Bagel LABS

Distributed Superintelligence.

Bagel Labs is an Artificial Intelligence Research Lab developing novel methods for distributed training of frontier diffusion models on commodity hardware. Our work enables training of state-of-the-art generative models for robotics, video, and world modelling across heterogeneous hardware, unlocking compute capacity that current training architectures can't touch.

Bagel Labs icon

Decentralized Diffusion Models.

Distributed Diffusion Models (DDM) replace a single large diffusion model with an ensemble of smaller expert models, each trained independently on a partition of the dataset with no gradient synchronization between nodes.
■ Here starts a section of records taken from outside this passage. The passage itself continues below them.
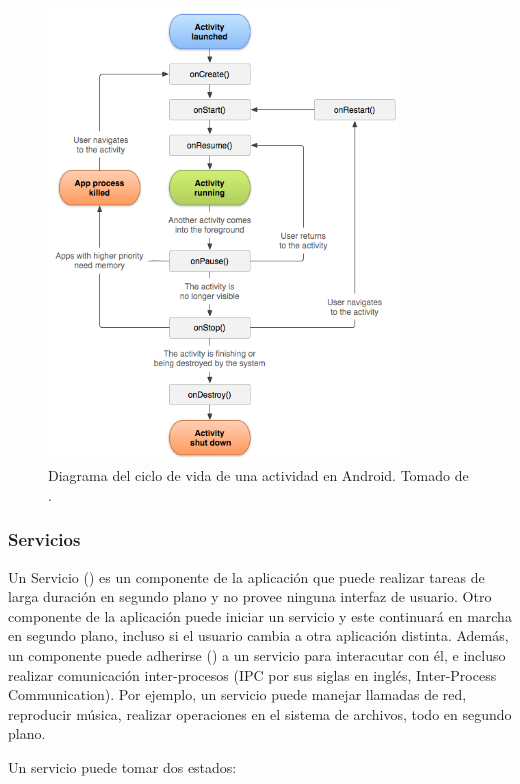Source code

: \begin{figure}[h] \centering
    \includegraphics[height=12cm]{graphs/activity_lifecycle.png} \caption{Diagrama del ciclo de vida de una actividad en Android. Tomado de \cite{androiddevguide}.}\label{fig:diagrama:ActivityLifecycle}
\end{figure}

\subsubsection{Servicios}

Un Servicio () es un componente de la aplicación que puede realizar tareas de larga duración en segundo plano y no provee ninguna interfaz de usuario. Otro componente de la aplicación puede iniciar un servicio y este continuará en marcha en segundo plano, incluso si el usuario cambia a otra aplicación distinta. Además, un componente puede adherirse () a un servicio para interacutar con él, e incluso realizar comunicación inter-procesos (IPC por sus siglas en inglés, Inter-Process Communication). Por ejemplo, un servicio puede manejar llamadas de red, reproducir música, realizar operaciones en el sistema de archivos, todo en segundo plano.

Un servicio puede tomar dos estados:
At inference, a lightweight router ensembles their outputs. This removes the tight coupling that forces conventional training onto homogeneous GPU superclusters.

DDM decomposition diagram

Paris-1.

Paris is the first publicly released DDM. Despite using 14x less data and 16x less compute than prior decentralized baselines, it outperforms models trained on traditional monolithic clusters, achieving a 24% FID improvement (22.60 vs 29.64) on standard benchmarks.

Inference Strategy FID-50K ↓
Monolithic (single) 29.64
Top-1 30.60
Top-2 22.60
Full Ensemble 47.89
Improvement 7.04